= What to work on =
I would like the lines below, from the one with "Install project using cargo" through the one with "A ridiculous amount", copied exactly and without any pictures.

Stored items from a collection
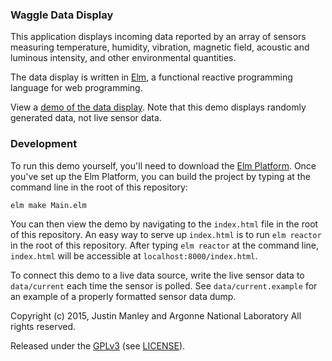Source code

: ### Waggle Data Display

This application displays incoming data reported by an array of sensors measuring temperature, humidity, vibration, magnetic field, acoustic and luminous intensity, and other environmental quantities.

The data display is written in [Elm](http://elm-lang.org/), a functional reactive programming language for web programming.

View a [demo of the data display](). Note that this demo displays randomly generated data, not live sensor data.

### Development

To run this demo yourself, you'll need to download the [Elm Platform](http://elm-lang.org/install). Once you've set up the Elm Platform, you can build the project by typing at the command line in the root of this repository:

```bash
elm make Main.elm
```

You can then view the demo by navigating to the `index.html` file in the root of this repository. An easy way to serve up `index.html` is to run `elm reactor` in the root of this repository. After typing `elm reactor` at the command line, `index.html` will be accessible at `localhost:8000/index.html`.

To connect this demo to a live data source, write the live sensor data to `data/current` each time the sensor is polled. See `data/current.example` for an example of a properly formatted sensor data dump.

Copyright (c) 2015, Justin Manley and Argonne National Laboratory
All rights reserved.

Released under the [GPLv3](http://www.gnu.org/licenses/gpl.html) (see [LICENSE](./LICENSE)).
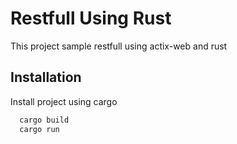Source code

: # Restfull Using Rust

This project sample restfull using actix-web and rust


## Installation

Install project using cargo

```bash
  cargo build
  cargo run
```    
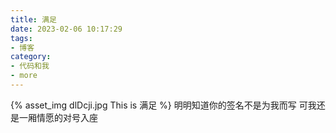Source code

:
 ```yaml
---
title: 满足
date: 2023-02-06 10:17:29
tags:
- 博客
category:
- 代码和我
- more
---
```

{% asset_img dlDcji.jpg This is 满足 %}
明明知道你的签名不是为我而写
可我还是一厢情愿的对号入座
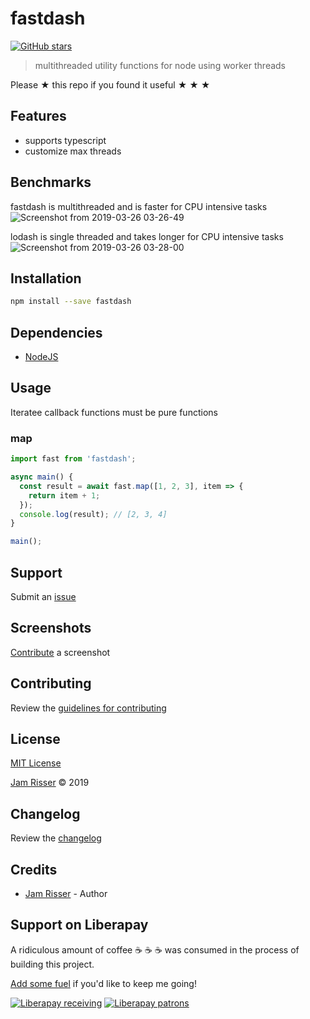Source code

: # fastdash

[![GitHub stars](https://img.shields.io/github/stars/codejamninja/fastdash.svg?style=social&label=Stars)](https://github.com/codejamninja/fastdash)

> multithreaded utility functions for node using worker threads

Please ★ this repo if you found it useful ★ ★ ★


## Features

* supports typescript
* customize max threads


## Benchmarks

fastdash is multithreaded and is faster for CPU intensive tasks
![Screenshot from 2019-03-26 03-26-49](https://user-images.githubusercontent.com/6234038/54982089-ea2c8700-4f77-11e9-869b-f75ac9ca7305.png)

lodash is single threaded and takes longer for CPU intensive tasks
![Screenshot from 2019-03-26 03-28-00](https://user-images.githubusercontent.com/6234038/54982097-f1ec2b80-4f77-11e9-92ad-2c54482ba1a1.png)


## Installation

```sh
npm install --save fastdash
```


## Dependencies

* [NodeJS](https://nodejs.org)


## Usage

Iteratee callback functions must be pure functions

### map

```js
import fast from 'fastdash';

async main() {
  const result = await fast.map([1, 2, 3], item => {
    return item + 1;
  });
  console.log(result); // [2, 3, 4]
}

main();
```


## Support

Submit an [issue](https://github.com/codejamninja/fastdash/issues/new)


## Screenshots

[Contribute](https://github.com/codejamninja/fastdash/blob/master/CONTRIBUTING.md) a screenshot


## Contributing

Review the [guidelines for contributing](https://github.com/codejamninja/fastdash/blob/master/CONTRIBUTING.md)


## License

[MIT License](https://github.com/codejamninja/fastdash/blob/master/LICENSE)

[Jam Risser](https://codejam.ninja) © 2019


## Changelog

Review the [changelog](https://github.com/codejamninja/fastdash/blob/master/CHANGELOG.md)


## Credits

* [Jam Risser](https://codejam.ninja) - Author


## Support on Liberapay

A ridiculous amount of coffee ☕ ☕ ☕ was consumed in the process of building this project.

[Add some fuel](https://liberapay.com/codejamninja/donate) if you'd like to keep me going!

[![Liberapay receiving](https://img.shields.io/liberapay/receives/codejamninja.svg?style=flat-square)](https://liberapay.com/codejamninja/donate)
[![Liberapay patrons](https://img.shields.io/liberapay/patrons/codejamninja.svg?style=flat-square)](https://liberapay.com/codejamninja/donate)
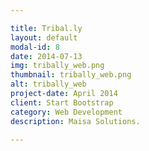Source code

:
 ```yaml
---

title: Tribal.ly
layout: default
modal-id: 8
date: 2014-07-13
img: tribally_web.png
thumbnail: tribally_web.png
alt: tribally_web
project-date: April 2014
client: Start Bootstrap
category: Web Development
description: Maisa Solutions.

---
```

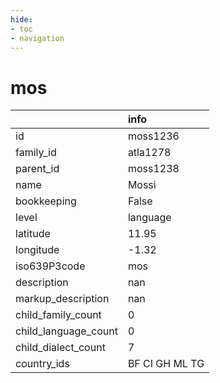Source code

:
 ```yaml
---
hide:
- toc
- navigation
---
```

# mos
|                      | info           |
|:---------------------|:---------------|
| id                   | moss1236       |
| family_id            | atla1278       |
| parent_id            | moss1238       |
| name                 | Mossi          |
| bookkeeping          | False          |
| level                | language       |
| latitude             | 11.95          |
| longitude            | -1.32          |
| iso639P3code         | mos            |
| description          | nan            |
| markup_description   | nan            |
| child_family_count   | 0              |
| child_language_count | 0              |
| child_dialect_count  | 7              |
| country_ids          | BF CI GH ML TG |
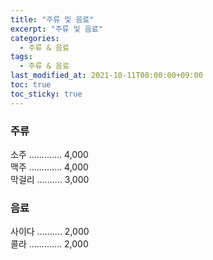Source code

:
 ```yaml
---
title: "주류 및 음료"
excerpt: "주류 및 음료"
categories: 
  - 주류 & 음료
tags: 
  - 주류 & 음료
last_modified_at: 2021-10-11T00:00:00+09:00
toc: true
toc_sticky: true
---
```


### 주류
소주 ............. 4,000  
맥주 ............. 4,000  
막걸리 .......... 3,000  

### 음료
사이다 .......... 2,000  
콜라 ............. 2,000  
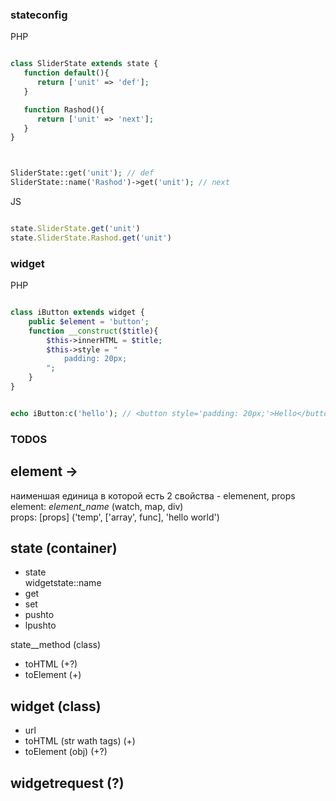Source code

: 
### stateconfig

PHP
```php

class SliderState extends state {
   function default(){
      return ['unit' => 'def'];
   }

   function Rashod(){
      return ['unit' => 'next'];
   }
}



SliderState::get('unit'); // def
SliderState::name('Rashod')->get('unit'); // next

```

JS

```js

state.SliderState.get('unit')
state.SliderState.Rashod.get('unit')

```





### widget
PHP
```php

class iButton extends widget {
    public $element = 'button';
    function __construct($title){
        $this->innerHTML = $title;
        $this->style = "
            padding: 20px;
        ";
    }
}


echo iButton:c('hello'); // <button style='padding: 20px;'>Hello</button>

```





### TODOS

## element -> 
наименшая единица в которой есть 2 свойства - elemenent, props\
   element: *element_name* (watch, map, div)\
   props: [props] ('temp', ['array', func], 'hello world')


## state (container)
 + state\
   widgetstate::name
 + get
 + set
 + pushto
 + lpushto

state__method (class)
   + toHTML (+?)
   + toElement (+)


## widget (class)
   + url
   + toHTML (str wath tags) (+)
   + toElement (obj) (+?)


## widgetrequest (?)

--

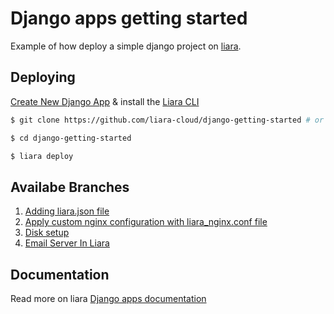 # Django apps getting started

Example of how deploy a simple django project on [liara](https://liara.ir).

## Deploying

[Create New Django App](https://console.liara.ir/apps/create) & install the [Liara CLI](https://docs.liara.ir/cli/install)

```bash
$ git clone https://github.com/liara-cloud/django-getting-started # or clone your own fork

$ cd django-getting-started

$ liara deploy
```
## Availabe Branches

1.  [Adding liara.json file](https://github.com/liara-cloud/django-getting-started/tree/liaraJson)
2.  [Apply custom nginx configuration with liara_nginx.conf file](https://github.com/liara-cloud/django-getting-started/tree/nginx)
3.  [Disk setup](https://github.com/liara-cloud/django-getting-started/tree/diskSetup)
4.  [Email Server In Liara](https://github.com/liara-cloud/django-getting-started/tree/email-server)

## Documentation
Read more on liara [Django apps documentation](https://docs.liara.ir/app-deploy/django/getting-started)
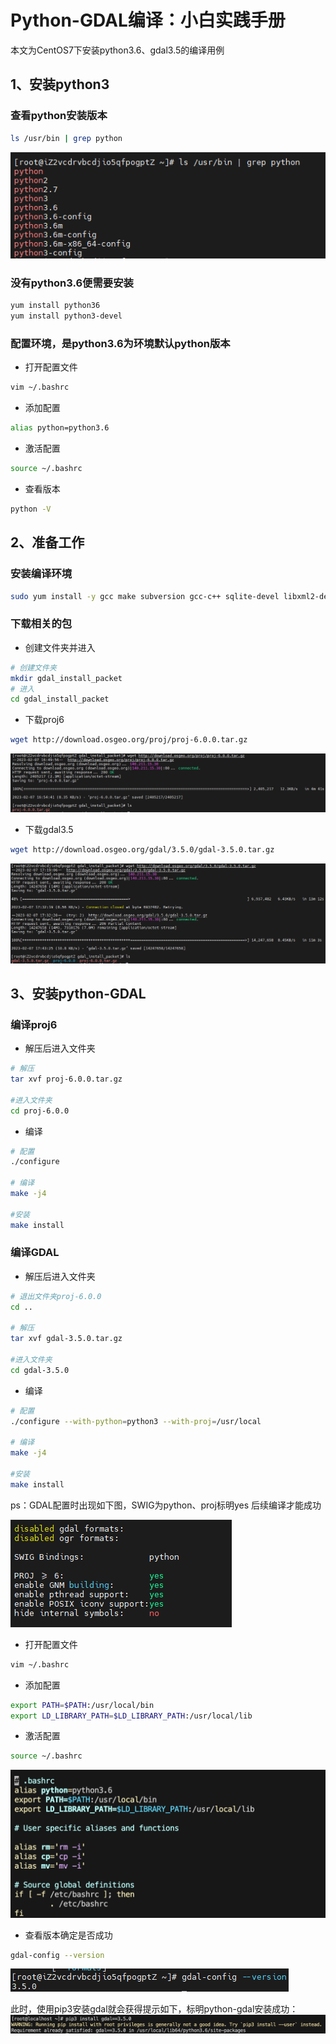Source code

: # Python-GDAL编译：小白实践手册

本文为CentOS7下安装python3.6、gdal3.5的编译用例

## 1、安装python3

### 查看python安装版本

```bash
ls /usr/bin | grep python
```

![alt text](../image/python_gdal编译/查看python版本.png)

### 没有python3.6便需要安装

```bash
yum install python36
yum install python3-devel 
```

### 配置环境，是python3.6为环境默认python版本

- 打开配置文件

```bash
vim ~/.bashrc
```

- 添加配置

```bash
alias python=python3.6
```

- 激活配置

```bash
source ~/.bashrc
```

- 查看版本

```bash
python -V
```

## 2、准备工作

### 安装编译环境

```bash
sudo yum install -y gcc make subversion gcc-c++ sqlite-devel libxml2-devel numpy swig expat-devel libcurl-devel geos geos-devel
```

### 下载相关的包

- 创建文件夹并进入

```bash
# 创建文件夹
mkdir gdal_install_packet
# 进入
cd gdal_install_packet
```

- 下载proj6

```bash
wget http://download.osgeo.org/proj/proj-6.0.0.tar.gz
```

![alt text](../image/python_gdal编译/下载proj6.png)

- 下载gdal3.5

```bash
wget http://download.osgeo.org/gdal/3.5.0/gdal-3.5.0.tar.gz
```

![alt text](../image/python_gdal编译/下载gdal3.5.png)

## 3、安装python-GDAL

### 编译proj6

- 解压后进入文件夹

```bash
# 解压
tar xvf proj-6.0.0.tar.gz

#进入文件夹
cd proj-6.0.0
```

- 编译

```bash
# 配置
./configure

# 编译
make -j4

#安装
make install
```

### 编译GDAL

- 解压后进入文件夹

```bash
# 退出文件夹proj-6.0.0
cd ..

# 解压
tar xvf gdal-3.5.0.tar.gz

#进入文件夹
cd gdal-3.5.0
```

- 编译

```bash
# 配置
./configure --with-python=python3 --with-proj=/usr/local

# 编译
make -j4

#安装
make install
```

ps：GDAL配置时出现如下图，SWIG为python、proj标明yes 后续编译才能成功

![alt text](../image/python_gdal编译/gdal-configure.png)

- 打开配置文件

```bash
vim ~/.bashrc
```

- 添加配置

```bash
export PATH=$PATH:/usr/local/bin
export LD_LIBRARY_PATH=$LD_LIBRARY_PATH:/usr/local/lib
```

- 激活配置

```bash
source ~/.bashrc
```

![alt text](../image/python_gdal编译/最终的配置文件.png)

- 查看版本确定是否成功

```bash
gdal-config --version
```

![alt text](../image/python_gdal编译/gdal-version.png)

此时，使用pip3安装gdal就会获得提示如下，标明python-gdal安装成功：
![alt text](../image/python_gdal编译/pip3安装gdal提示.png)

= Solution to this task =
Install project using cargo

```bash
  cargo build
  cargo run
```    
Source code

:
 ```yaml
---
title: 满足
date: 2023-02-06 10:17:29
tags:
- 博客
category:
- 代码和我
- more
---
```

{% asset_img dlDcji.jpg This is 满足 %}
明明知道你的签名不是为我而写
可我还是一厢情愿的对号入座
Source code

: # fastdash

[![GitHub stars](https://img.shields.io/github/stars/codejamninja/fastdash.svg?style=social&label=Stars)](https://github.com/codejamninja/fastdash)

> multithreaded utility functions for node using worker threads

Please ★ this repo if you found it useful ★ ★ ★


## Features

* supports typescript
* customize max threads


## Benchmarks

fastdash is multithreaded and is faster for CPU intensive tasks
![Screenshot from 2019-03-26 03-26-49](https://user-images.githubusercontent.com/6234038/54982089-ea2c8700-4f77-11e9-869b-f75ac9ca7305.png)

lodash is single threaded and takes longer for CPU intensive tasks
![Screenshot from 2019-03-26 03-28-00](https://user-images.githubusercontent.com/6234038/54982097-f1ec2b80-4f77-11e9-92ad-2c54482ba1a1.png)


## Installation

```sh
npm install --save fastdash
```


## Dependencies

* [NodeJS](https://nodejs.org)


## Usage

Iteratee callback functions must be pure functions

### map

```js
import fast from 'fastdash';

async main() {
  const result = await fast.map([1, 2, 3], item => {
    return item + 1;
  });
  console.log(result); // [2, 3, 4]
}

main();
```


## Support

Submit an [issue](https://github.com/codejamninja/fastdash/issues/new)


## Screenshots

[Contribute](https://github.com/codejamninja/fastdash/blob/master/CONTRIBUTING.md) a screenshot


## Contributing

Review the [guidelines for contributing](https://github.com/codejamninja/fastdash/blob/master/CONTRIBUTING.md)


## License

[MIT License](https://github.com/codejamninja/fastdash/blob/master/LICENSE)

[Jam Risser](https://codejam.ninja) © 2019


## Changelog

Review the [changelog](https://github.com/codejamninja/fastdash/blob/master/CHANGELOG.md)


## Credits

* [Jam Risser](https://codejam.ninja) - Author


## Support on Liberapay

A ridiculous amount of coffee ☕ ☕ ☕ was consumed in the process of building this project.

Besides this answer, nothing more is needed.